PROVIDED DATA below:
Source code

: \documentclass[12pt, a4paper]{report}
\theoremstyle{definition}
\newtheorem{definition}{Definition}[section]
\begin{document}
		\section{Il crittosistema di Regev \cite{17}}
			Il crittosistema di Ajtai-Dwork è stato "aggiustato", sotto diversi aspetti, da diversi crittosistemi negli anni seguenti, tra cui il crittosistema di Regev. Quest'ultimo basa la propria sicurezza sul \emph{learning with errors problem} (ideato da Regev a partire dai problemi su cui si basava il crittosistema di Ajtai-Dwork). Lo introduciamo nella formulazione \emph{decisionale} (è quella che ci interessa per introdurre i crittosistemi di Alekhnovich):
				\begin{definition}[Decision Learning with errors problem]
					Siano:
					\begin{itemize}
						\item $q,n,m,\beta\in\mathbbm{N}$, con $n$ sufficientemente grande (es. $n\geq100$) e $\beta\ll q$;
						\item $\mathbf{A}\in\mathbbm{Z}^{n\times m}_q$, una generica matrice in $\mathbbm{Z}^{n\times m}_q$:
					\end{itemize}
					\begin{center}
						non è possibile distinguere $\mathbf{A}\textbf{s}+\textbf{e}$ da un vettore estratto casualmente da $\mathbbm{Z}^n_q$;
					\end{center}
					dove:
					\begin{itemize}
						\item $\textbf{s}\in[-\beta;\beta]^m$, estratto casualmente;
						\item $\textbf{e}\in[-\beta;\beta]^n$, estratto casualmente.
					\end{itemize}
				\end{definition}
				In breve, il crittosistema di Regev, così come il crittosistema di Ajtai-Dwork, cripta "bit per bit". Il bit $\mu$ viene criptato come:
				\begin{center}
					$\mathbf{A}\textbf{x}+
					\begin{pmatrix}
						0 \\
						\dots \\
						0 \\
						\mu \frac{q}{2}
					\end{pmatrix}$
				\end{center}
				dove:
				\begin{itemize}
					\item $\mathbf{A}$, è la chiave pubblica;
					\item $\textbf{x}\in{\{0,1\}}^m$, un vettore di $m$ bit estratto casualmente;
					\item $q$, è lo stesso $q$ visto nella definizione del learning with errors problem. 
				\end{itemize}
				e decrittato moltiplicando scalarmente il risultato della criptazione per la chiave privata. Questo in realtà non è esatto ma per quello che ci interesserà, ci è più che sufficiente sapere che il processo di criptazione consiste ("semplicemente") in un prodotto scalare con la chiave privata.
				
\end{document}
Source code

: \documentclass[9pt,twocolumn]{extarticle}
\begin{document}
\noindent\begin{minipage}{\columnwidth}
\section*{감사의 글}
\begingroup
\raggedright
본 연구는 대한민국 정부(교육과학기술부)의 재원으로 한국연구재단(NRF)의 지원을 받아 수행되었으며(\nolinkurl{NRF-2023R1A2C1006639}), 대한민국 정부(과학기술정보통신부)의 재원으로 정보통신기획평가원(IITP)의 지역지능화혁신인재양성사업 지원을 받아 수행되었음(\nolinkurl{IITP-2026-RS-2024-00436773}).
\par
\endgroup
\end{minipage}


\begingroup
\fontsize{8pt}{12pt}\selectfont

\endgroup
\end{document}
End of PROVIDED DATA.
### TASK GOAL
Output the records above, each one exactly, with none left out.

### RESULT
Source code

: \documentclass[12pt, a4paper]{report}
\theoremstyle{definition}
\newtheorem{definition}{Definition}[section]
\begin{document}
		\section{Il crittosistema di Regev \cite{17}}
			Il crittosistema di Ajtai-Dwork è stato "aggiustato", sotto diversi aspetti, da diversi crittosistemi negli anni seguenti, tra cui il crittosistema di Regev. Quest'ultimo basa la propria sicurezza sul \emph{learning with errors problem} (ideato da Regev a partire dai problemi su cui si basava il crittosistema di Ajtai-Dwork). Lo introduciamo nella formulazione \emph{decisionale} (è quella che ci interessa per introdurre i crittosistemi di Alekhnovich):
				\begin{definition}[Decision Learning with errors problem]
					Siano:
					\begin{itemize}
						\item $q,n,m,\beta\in\mathbbm{N}$, con $n$ sufficientemente grande (es. $n\geq100$) e $\beta\ll q$;
						\item $\mathbf{A}\in\mathbbm{Z}^{n\times m}_q$, una generica matrice in $\mathbbm{Z}^{n\times m}_q$:
					\end{itemize}
					\begin{center}
						non è possibile distinguere $\mathbf{A}\textbf{s}+\textbf{e}$ da un vettore estratto casualmente da $\mathbbm{Z}^n_q$;
					\end{center}
					dove:
					\begin{itemize}
						\item $\textbf{s}\in[-\beta;\beta]^m$, estratto casualmente;
						\item $\textbf{e}\in[-\beta;\beta]^n$, estratto casualmente.
					\end{itemize}
				\end{definition}
				In breve, il crittosistema di Regev, così come il crittosistema di Ajtai-Dwork, cripta "bit per bit". Il bit $\mu$ viene criptato come:
				\begin{center}
					$\mathbf{A}\textbf{x}+
					\begin{pmatrix}
						0 \\
						\dots \\
						0 \\
						\mu \frac{q}{2}
					\end{pmatrix}$
				\end{center}
				dove:
				\begin{itemize}
					\item $\mathbf{A}$, è la chiave pubblica;
					\item $\textbf{x}\in{\{0,1\}}^m$, un vettore di $m$ bit estratto casualmente;
					\item $q$, è lo stesso $q$ visto nella definizione del learning with errors problem. 
				\end{itemize}
				e decrittato moltiplicando scalarmente il risultato della criptazione per la chiave privata. Questo in realtà non è esatto ma per quello che ci interesserà, ci è più che sufficiente sapere che il processo di criptazione consiste ("semplicemente") in un prodotto scalare con la chiave privata.
				
\end{document}
Source code

: \documentclass[9pt,twocolumn]{extarticle}
\begin{document}
\noindent\begin{minipage}{\columnwidth}
\section*{감사의 글}
\begingroup
\raggedright
본 연구는 대한민국 정부(교육과학기술부)의 재원으로 한국연구재단(NRF)의 지원을 받아 수행되었으며(\nolinkurl{NRF-2023R1A2C1006639}), 대한민국 정부(과학기술정보통신부)의 재원으로 정보통신기획평가원(IITP)의 지역지능화혁신인재양성사업 지원을 받아 수행되었음(\nolinkurl{IITP-2026-RS-2024-00436773}).
\par
\endgroup
\end{minipage}


\begingroup
\fontsize{8pt}{12pt}\selectfont

\endgroup
\end{document}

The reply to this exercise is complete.